Stub 内部调用 grpc 完成发送功能。

::grpc::Status MasterService::Stub::CreateSession(
    ::grpc::ClientContext* context, const CreateSessionRequest& request,
    CreateSessionResponse* response) {
  return ::grpc::internal::BlockingUnaryCall(
      channel_.get(), rpcmethod_CreateSession_, context, request, response);
}

所以，如果是 GrpcRemoteMaster，则调用流程应该是：GrpcRemoteMaster 接收到 grpc session 的请求，转交给 grpc master service，这期间经历了 GrpcSession -> GrpcRemoteMaster -> GrpcMasterService -> Master -> MasterSession 一系列流程。

4.3 创建

当建立 GrpcSession 时候，create 方法之中会先查找有没有 Master。如果找到了就直接返回 LocalMaster，这部分我们前面介绍过。如果 Lookup 找不到。所以会调用 NewGrpcMaster 生成一个 GrpcRemoteMaster。

/* static */
Status GrpcSession::Create(const SessionOptions& options,
                           std::unique_ptr<GrpcSession>* out_session) {
  std::unique_ptr<GrpcSession> session(new GrpcSession(options));
  std::unique_ptr<MasterInterface> master;
  // For testing, we enable the client to disable the use of the local
  // master registry, so that the RPC stack is exercised.
  if (!options.config.rpc_options().use_rpc_for_inprocess_master()) {
    master = LocalMaster::Lookup(options.target);
  }
  if (!master) {
    SharedGrpcChannelPtr master_channel;
    TF_RETURN_IF_ERROR(
        NewHostPortGrpcChannel(options.target.substr(kSchemePrefixLength),
                               &options.config.rpc_options(), &master_channel));
    // 建立 GrpcRemoteMaster，与远端 Master 交互
    master.reset(NewGrpcMaster(master_channel));
  } else {
    session->is_local_ = true;
  }
  session->SetRemoteMaster(std::move(master));
  *out_session = std::move(session);
  return Status::OK();
}

NewGrpcMaster 方法具体如下：

MasterInterface* NewGrpcMaster(const SharedGrpcChannelPtr& channel) {
  return new GrpcRemoteMaster(channel);
}

5. GrpcMasterService

GrpcMasterService 实现了 RPC 对应的 MasterService。GrpcMasterService 会：

预先了解有哪些本地设备可以给客户使用，也会发现远端设备并且跟踪其统计数据。
维护/管理实时计算图会话（MasterSession），这些会话将调用本地或者远端设备来对收到的计算图进行计算。
会话功能是：对收到的计算图进行分析，剪枝，把节点放到可用设备上，通过调用 RunGraph 在工作者上进行图计算。

5.1 创建

GrpcServer 之中，master_service_ 是 GrpcMasterService 类型的变量。
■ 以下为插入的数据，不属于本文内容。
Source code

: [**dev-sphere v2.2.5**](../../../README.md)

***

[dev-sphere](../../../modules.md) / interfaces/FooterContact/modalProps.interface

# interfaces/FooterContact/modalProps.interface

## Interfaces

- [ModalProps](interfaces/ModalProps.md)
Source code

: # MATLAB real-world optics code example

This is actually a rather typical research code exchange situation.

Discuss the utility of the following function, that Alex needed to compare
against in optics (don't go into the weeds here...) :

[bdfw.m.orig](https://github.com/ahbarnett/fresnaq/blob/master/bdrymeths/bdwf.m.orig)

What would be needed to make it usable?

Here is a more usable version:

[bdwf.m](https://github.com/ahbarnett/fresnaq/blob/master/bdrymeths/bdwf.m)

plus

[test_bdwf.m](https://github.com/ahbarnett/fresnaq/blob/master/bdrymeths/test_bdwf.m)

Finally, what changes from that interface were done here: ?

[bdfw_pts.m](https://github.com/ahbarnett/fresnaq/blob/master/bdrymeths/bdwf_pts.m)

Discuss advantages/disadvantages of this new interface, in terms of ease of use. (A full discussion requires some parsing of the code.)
  // 创建 Master 以及对应的 GrpcMasterService
  master_impl_ = CreateMaster(&master_env_);
  master_service_ = NewGrpcMasterService(master_impl_.get(), config, &builder);

GrpcServer 使用 master_thread_ 线程来执行 GrpcMasterService 的 HandleRPCsLoop方法。

master_thread_.reset(
    env_->StartThread(ThreadOptions(), "TF_master_service",
                      [this] { master_service_->HandleRPCsLoop(); }));

5.2 定义

GrpcMasterService 定义如下，master_impl_ 是 Server 传入的 master 指针，是一个 Master 类的实例：

class GrpcMasterService : public AsyncServiceInterface {
  Master* master_impl_ = nullptr;  // Not owned.
  std::unique_ptr<::grpc::ServerCompletionQueue> cq_;
  grpc::MasterService::AsyncService master_service_;

  mutex mu_;
  bool is_shutdown_ TF_GUARDED_BY(mu_);
  const ConfigProto default_session_config_;
  ::grpc::Alarm* shutdown_alarm_ = nullptr;

  template <class RequestMessage, class ResponseMessage>
  using MasterCall = Call<GrpcMasterService, grpc::MasterService::AsyncService,
                          RequestMessage, ResponseMessage>;
}

GrpcMasterService 初始化时候，会得到 grpc 的消息队列 cq_。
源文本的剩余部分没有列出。